Directions for this task:
Lines below that include the word "utility" should each be copied.

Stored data
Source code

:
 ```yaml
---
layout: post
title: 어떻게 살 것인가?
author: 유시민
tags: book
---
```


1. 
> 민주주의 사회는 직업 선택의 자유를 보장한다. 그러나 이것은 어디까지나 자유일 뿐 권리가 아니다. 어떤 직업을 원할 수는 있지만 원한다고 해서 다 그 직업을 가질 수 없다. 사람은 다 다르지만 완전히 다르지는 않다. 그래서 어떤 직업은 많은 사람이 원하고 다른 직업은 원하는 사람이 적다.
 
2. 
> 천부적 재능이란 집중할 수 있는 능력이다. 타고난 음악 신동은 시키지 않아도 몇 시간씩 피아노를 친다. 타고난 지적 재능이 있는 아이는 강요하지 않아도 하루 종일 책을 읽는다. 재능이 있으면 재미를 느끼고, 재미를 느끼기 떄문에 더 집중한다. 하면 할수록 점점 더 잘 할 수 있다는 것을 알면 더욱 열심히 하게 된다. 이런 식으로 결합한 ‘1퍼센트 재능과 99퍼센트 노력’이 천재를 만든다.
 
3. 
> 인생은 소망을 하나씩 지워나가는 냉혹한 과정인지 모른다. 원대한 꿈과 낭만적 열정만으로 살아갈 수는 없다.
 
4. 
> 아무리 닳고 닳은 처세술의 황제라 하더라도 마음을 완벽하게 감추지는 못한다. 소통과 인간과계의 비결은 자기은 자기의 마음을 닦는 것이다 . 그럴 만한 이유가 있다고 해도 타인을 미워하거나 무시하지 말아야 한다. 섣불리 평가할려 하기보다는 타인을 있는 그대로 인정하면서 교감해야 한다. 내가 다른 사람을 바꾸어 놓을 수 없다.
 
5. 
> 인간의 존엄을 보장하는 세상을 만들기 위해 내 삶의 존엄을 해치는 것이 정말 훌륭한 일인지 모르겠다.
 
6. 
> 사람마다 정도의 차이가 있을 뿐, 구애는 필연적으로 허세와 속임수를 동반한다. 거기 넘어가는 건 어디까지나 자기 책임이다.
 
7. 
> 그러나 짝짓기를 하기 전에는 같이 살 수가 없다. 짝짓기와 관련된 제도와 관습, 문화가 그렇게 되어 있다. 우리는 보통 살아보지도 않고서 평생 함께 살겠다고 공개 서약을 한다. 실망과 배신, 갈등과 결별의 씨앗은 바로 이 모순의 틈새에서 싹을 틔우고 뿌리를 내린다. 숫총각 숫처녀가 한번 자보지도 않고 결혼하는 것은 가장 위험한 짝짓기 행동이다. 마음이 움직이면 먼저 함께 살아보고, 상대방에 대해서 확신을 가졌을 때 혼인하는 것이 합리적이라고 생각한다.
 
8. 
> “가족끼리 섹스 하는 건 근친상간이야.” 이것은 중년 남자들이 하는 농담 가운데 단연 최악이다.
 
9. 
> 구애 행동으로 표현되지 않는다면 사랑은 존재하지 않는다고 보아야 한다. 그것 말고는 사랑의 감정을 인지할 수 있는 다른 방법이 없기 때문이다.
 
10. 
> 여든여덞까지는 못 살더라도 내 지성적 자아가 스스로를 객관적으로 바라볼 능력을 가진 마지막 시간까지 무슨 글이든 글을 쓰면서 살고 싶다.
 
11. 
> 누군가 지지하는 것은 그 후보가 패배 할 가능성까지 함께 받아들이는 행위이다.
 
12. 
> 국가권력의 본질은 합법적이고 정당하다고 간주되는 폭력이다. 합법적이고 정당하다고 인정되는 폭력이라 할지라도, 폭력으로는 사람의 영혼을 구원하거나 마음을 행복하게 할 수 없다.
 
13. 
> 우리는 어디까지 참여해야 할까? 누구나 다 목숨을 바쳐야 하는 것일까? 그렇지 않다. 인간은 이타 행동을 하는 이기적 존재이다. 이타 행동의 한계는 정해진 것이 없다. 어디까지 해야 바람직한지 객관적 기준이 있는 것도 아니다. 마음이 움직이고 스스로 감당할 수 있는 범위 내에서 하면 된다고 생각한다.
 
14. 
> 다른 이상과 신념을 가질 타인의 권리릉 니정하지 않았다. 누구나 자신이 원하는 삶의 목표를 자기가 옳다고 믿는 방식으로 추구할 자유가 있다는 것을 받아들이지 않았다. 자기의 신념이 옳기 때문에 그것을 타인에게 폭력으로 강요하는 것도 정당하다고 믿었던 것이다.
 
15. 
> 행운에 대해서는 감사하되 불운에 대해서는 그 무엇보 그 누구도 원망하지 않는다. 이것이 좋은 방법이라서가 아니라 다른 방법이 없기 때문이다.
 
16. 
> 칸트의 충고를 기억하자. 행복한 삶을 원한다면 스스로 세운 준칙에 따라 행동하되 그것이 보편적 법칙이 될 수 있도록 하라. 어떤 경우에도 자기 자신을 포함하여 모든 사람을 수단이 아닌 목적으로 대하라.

* * *

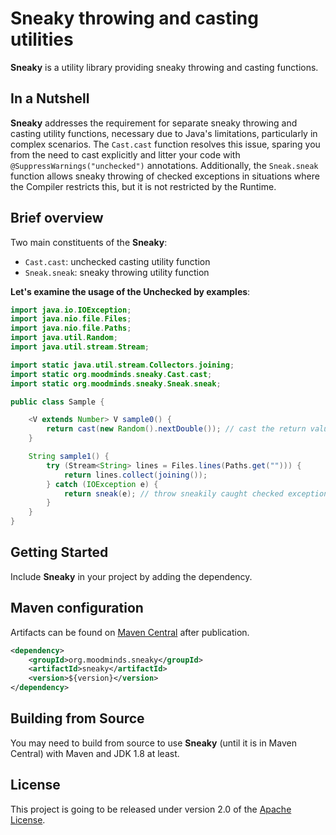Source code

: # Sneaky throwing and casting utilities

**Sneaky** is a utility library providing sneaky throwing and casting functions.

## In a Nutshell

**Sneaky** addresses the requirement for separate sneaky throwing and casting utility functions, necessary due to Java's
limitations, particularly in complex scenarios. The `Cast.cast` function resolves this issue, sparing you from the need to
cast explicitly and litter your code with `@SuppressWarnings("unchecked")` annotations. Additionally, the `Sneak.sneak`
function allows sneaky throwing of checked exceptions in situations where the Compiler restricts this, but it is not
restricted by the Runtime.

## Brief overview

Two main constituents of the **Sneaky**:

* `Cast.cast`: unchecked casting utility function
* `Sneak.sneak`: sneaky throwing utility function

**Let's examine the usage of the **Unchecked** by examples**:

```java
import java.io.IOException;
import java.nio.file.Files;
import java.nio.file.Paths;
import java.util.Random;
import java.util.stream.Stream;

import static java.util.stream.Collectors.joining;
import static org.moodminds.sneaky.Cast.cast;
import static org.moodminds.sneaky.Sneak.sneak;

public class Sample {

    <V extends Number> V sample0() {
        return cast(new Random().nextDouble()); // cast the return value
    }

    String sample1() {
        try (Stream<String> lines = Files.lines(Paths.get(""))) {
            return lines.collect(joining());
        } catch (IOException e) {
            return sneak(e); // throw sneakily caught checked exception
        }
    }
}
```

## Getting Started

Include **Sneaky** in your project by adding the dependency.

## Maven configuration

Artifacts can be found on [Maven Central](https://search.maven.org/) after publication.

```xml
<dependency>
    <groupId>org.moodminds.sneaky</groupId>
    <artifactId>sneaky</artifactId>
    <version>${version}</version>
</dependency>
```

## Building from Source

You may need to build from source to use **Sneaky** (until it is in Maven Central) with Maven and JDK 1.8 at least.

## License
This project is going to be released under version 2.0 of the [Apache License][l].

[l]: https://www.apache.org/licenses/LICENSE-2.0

Output below:
**Sneaky** is a utility library providing sneaky throwing and casting functions.
**Sneaky** addresses the requirement for separate sneaky throwing and casting utility functions, necessary due to Java's
* `Cast.cast`: unchecked casting utility function
* `Sneak.sneak`: sneaky throwing utility function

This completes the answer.